§ TASK INSTRUCTIONS
Report each line of the records below that holds the word "monitoring".

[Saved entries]

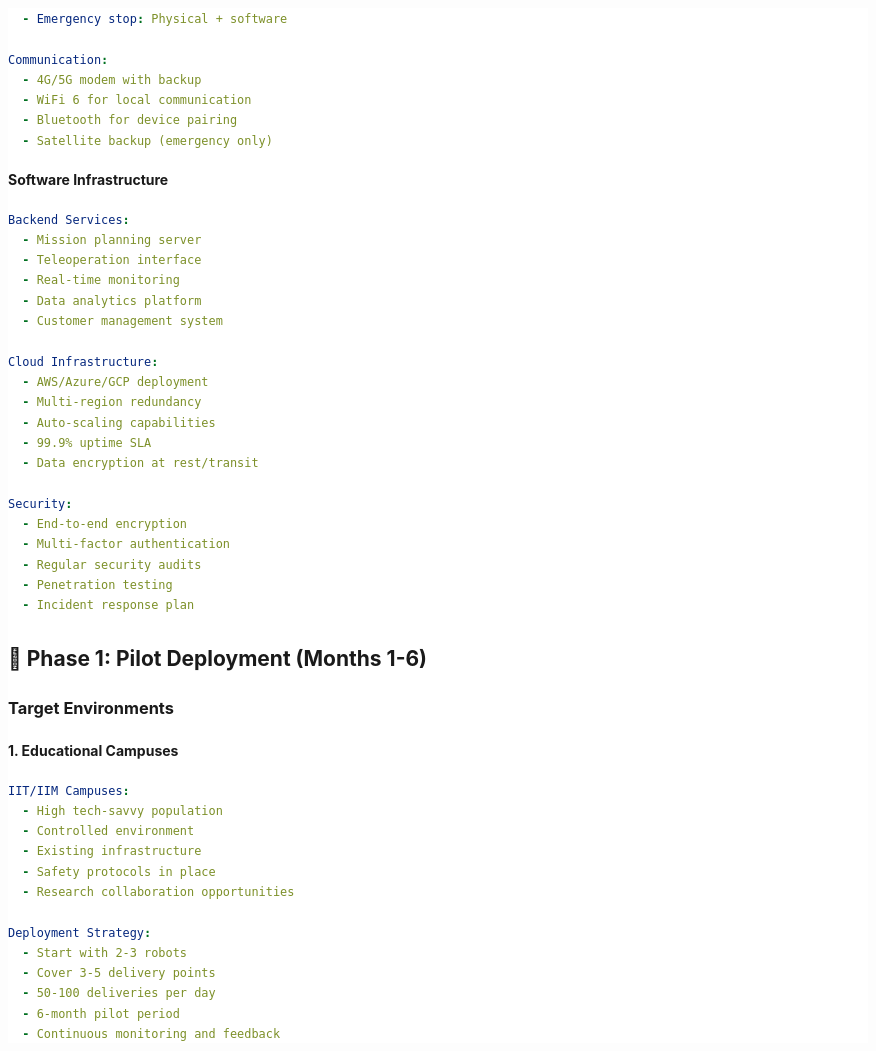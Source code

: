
 ```yaml
  - Emergency stop: Physical + software

Communication:
  - 4G/5G modem with backup
  - WiFi 6 for local communication
  - Bluetooth for device pairing
  - Satellite backup (emergency only)
```

#### Software Infrastructure
```yaml
Backend Services:
  - Mission planning server
  - Teleoperation interface
  - Real-time monitoring
  - Data analytics platform
  - Customer management system

Cloud Infrastructure:
  - AWS/Azure/GCP deployment
  - Multi-region redundancy
  - Auto-scaling capabilities
  - 99.9% uptime SLA
  - Data encryption at rest/transit

Security:
  - End-to-end encryption
  - Multi-factor authentication
  - Regular security audits
  - Penetration testing
  - Incident response plan
```

## 🎯 Phase 1: Pilot Deployment (Months 1-6)

### Target Environments

#### 1. Educational Campuses
```yaml
IIT/IIM Campuses:
  - High tech-savvy population
  - Controlled environment
  - Existing infrastructure
  - Safety protocols in place
  - Research collaboration opportunities

Deployment Strategy:
  - Start with 2-3 robots
  - Cover 3-5 delivery points
  - 50-100 deliveries per day
  - 6-month pilot period
  - Continuous monitoring and feedback
```

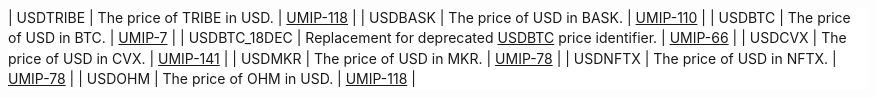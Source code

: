 | USDTRIBE                                                               | The price of TRIBE in USD.                                                                                                                                                                                                                                                                                                                                                                                                                                                                                                                   | [UMIP-118](https://github.com/UMAprotocol/UMIPs/blob/master/UMIPs/umip-118.md) |
| USDBASK                                                                | The price of USD in BASK.                                                                                                                                                                                                                                                                                                                                                                                                                                                                                                                    | [UMIP-110](https://github.com/UMAprotocol/UMIPs/blob/master/UMIPs/umip-110.md) |
| USDBTC                                                                 | The price of USD in BTC.                                                                                                                                                                                                                                                                                                                                                                                                                                                                                                                     | [UMIP-7](https://github.com/UMAprotocol/UMIPs/blob/master/UMIPs/umip-7.md)     |
| USDBTC\_18DEC                                                          | Replacement for deprecated [USDBTC](https://github.com/UMAprotocol/UMIPs/blob/master/UMIPs/umip-7.md) price identifier.                                                                                                                                                                                                                                                                                                                                                                                                                      | [UMIP-66](https://github.com/UMAprotocol/UMIPs/blob/master/UMIPs/umip-66.md)   |
| USDCVX                                                                 | The price of USD in CVX.                                                                                                                                                                                                                                                                                                                                                                                                                                                                                                                     | [UMIP-141](https://github.com/UMAprotocol/UMIPs/blob/master/UMIPs/umip-141.md) |
| USDMKR                                                                 | The price of USD in MKR.                                                                                                                                                                                                                                                                                                                                                                                                                                                                                                                     | [UMIP-78](https://github.com/UMAprotocol/UMIPs/blob/master/UMIPs/umip-78.md)   |
| USDNFTX                                                                | The price of USD in NFTX.                                                                                                                                                                                                                                                                                                                                                                                                                                                                                                                    | [UMIP-78](https://github.com/UMAprotocol/UMIPs/blob/master/UMIPs/umip-78.md)   |
| USDOHM                                                                 | The price of OHM in USD.                                                                                                                                                                                                                                                                                                                                                                                                                                                                                                                     | [UMIP-118](https://github.com/UMAprotocol/UMIPs/blob/master/UMIPs/umip-118.md) |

§ SOLUTION TO THE EXERCISE
  - Real-time monitoring
  - Continuous monitoring and feedback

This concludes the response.